Transport, auth, and local probes

The static engine reads a server's catalog. Some risks only show up when you poke the running server: does it accept plaintext, validate the Origin header, block private-IP URLs, leak in its error envelopes, require auth, rate limit a burst, bound its responses, or launch a dangerous stdio command. These are the probe checks.

Run this example. examples/security-multi-server.json captures more than one server, so a single scan exercises the probe checks across each transport.

mcptest security examples/security-multi-server.json

How they work

A probe needs active behavior, but the analysis stays deterministic. The split is the same one the red-team and advisory layers use: a caller captures what the server did into a ProbeEvidence value, and the analyzers read that evidence. The live probing (making the requests, launching the connection) sits behind the evidence struct, so the analysis is reproducible and a probe run replays from a cassette without touching the network.

Every evidence field is optional. A probe whose evidence was not captured produces no finding rather than guessing, which keeps a "did not measure" honest instead of scoring it as a pass.

Implemented probes

Rule	What it flags
SEC-017 tls-required	Plaintext HTTP accepted on a non-loopback address.
SEC-018 origin-validation	A request with a foreign `Origin` was accepted (DNS rebinding).
SEC-019 private-ip-guard	An advertised URL is an IP literal in a private or cloud-metadata range (SSRF).
SEC-020 error-envelope-leak	An error body carries a stack trace or an obvious secret (CWE-209).
SEC-021 posture-tier	Reports the auth tier (none, header bearer, OAuth).

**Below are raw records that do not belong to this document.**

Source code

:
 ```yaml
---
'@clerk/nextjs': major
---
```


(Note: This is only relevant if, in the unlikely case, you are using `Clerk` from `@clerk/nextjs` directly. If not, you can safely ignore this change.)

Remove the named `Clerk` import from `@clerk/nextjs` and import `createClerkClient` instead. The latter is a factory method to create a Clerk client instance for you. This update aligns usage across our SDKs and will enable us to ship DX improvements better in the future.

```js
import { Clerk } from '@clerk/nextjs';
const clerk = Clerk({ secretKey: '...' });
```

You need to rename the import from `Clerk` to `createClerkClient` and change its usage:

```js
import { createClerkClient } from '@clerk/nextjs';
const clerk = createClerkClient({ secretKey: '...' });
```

Informational.
SEC-022 token-audience	The server accepted a token not issued for it (token passthrough; RFC 8707).
SEC-023 dangerous-startup-command	A stdio launch command runs a dangerous shell pattern (piped curl, rm -rf, sudo, eval).
SEC-024 rate-limit-present	A controlled burst saw no rate limiting (unbounded consumption).
SEC-025 capability-attestation	Capabilities were advertised without an attestation.
SEC-026 sampling-origin-auth	Sampling was used without authenticating the origin.
SEC-027 unbounded-response	A response had no declared size bound, or exceeded the declared one.
SEC-028 resource-indicators	The server does not advertise or honor RFC 8707 resource indicators.
SEC-029 scope-minimization	An advertised scope is a wildcard or an omnibus (`*`, `admin`, `all`).
SEC-030 session-id-hygiene	A session ID is low entropy or sequential, or sessions are used for auth.
SEC-031 confused-deputy-posture	A proxy lacks per-client consent or exact `redirect_uri` matching.
SEC-032 install-source-provenance	An install source has no version pin or provenance.

What stays partial

Several of these probes are marked partial in the catalog because a black-box client cannot always see the full picture, so they fire only on clear evidence and stay silent on the ambiguous case. private-ip-guard only flags IP literals; a hostname would need resolution the client cannot do deterministically, so a hostname is not flagged. The fuzzy analyzers carry a documented heuristic: scope-minimization flags a * wildcard or a known omnibus scope name, session-id-hygiene flags a session ID shorter than 16 characters, an all-digit counter, a single repeated character, or a consecutive numeric sequence, and install-source-provenance flags a source with no version pin (@<version>, ==, a #-ref, or a sha256: digest) and no @latest override. Every catalog probe now has an implementation; nothing remains as a follow-up.

These probes are deterministic security findings: unlike the red-team and advisory layers, they do count toward the grade, because a server that serves plaintext or passes tokens through is a defect in the server, not a property of a model.